> [Task requirements]: From the data, return each line holding the word "label".

*** Material for this exercise ***

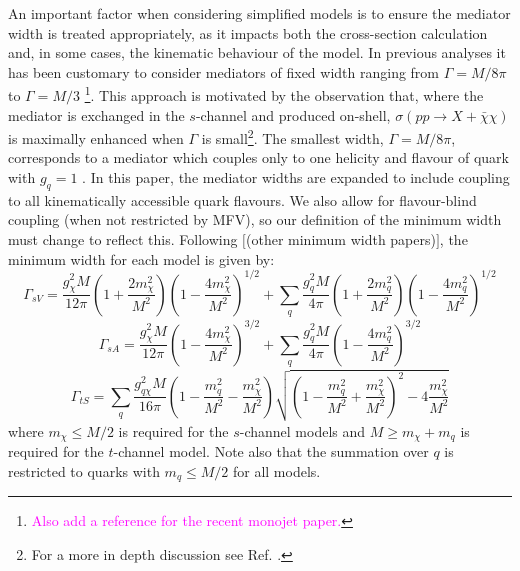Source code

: An important factor when considering simplified models is to ensure the mediator width is treated appropriately, as it impacts both the cross-section calculation and, in some cases, the kinematic behaviour of the model. In previous analyses it has been customary to consider mediators of fixed width ranging from $\Gamma = M/8\pi$ to $\Gamma = M/3$ \cite{METSig, Fox:2012ee} \footnote{\textcolor{magenta}{Also add a reference for the recent monojet paper.}}. This approach is motivated by the observation that, where the mediator is exchanged in the $s$-channel and produced on-shell, $\sigma\left(pp \rightarrow X + \bar{\chi}\chi\right)$ is maximally enhanced when $\Gamma$ is small\footnote{For a more in depth discussion see Ref. \cite{METSig}.}. The smallest width, $\Gamma = M/8\pi$, corresponds to a mediator which couples only to one helicity and flavour of quark with $g_{q} = 1$ \cite{METSig}. In this paper, the mediator widths are expanded to include coupling to all kinematically accessible quark flavours. We also allow for flavour-blind coupling (when not restricted by MFV), so our definition of the minimum width must change to reflect this. Following $[$(other minimum width papers)$]$, the minimum width for each model is given by:
\begin{equation}
\label{gamma_sV}
\Gamma_{sV} = \frac{g_{\chi}^2 M}{12\pi}\left(1 + \frac{2m_{\chi}^{2}}{M^{2}}\right)\left(1 - \frac{4m_{\chi}^{2}}{M^{2}}\right)^{1/2} + \sum_{\substack{q}}\frac{g_q^2M}{4\pi}\left(1 + \frac{2m_{q}^{2}}{M^{2}}\right)\left(1 - \frac{4m_{q}^{2}}{M^{2}}\right)^{1/2}
\end{equation}
\begin{equation}
\label{gamma_sA}
\Gamma_{sA} = \frac{g_{\chi}^2 M}{12\pi}\left(1 - \frac{4m_{\chi}^{2}}{M^{2}}\right)^{3/2} + \sum_{\substack{q}}\frac{g_q^2 M}{4\pi}\left(1 - \frac{4m_{q}^{2}}{M^{2}}\right)^{3/2}
\end{equation}
\begin{equation}
\label{gamma_tS}
\Gamma_{tS} = \sum_{\substack{q}} \frac{g_{q\chi}^2M}{16\pi}\left(1 - \frac{m_{q}^{2}}{M^{2}} - \frac{m_{\chi}^{2}}{M^{2}}\right)\sqrt{\left(1 - \frac{m_{q}^{2}}{M^{2}} + \frac{m_{\chi}^{2}}{M^{2}}\right)^{2} - 4\frac{m_{\chi}^{2}}{M^{2}}}
\end{equation}
where $m_{\chi} \leq M/2$ is required for the $s$-channel models and $M \geq m_{\chi} + m_{q}$ is required for the $t$-channel model. Note also that the summation over $q$ is restricted to quarks with $m_{q} \leq M/2$ for all models.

*** End of Material for this exercise ***

> [Task result]:
\label{gamma_sV}
\label{gamma_sA}
\label{gamma_tS}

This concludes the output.